The problem: Scan the entries below and extract each line with the word "intermedi" in it.

+--

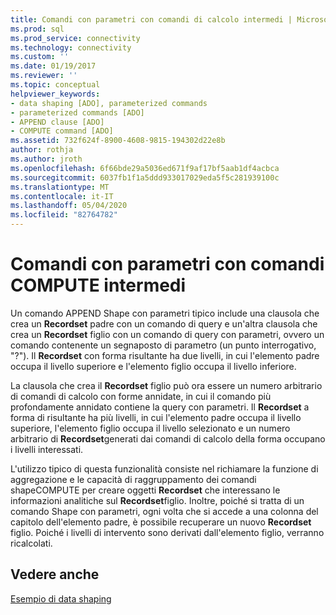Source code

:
 ```yaml
---
title: Comandi con parametri con comandi di calcolo intermedi | Microsoft Docs
ms.prod: sql
ms.prod_service: connectivity
ms.technology: connectivity
ms.custom: ''
ms.date: 01/19/2017
ms.reviewer: ''
ms.topic: conceptual
helpviewer_keywords:
- data shaping [ADO], parameterized commands
- parameterized commands [ADO]
- APPEND clause [ADO]
- COMPUTE command [ADO]
ms.assetid: 732f624f-8900-4608-9815-194302d22e8b
author: rothja
ms.author: jroth
ms.openlocfilehash: 6f66bde29a5036ed671f9af17bf5aab1df4acbca
ms.sourcegitcommit: 6037fb1f1a5ddd933017029eda5f5c281939100c
ms.translationtype: MT
ms.contentlocale: it-IT
ms.lasthandoff: 05/04/2020
ms.locfileid: "82764782"
---
```

# <a name="parameterized-commands-with-intervening-compute-commands"></a>Comandi con parametri con comandi COMPUTE intermedi
Un comando APPEND Shape con parametri tipico include una clausola che crea un **Recordset** padre con un comando di query e un'altra clausola che crea un **Recordset** figlio con un comando di query con parametri, ovvero un comando contenente un segnaposto di parametro (un punto interrogativo, "?"). Il **Recordset** con forma risultante ha due livelli, in cui l'elemento padre occupa il livello superiore e l'elemento figlio occupa il livello inferiore.  
  
 La clausola che crea il **Recordset** figlio può ora essere un numero arbitrario di comandi di calcolo con forme annidate, in cui il comando più profondamente annidato contiene la query con parametri. Il **Recordset** a forma di risultante ha più livelli, in cui l'elemento padre occupa il livello superiore, l'elemento figlio occupa il livello selezionato e un numero arbitrario di **Recordset**generati dai comandi di calcolo della forma occupano i livelli interessati.  
  
 L'utilizzo tipico di questa funzionalità consiste nel richiamare la funzione di aggregazione e le capacità di raggruppamento dei comandi shapeCOMPUTE per creare oggetti **Recordset** che interessano le informazioni analitiche sul **Recordset**figlio. Inoltre, poiché si tratta di un comando Shape con parametri, ogni volta che si accede a una colonna del capitolo dell'elemento padre, è possibile recuperare un nuovo **Recordset** figlio. Poiché i livelli di intervento sono derivati dall'elemento figlio, verranno ricalcolati.  
  
## <a name="see-also"></a>Vedere anche  
 [Esempio di data shaping](../../../ado/guide/data/data-shaping-example.md)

+--

Exercise response:
title: Comandi con parametri con comandi di calcolo intermedi | Microsoft Docs
# <a name="parameterized-commands-with-intervening-compute-commands"></a>Comandi con parametri con comandi COMPUTE intermedi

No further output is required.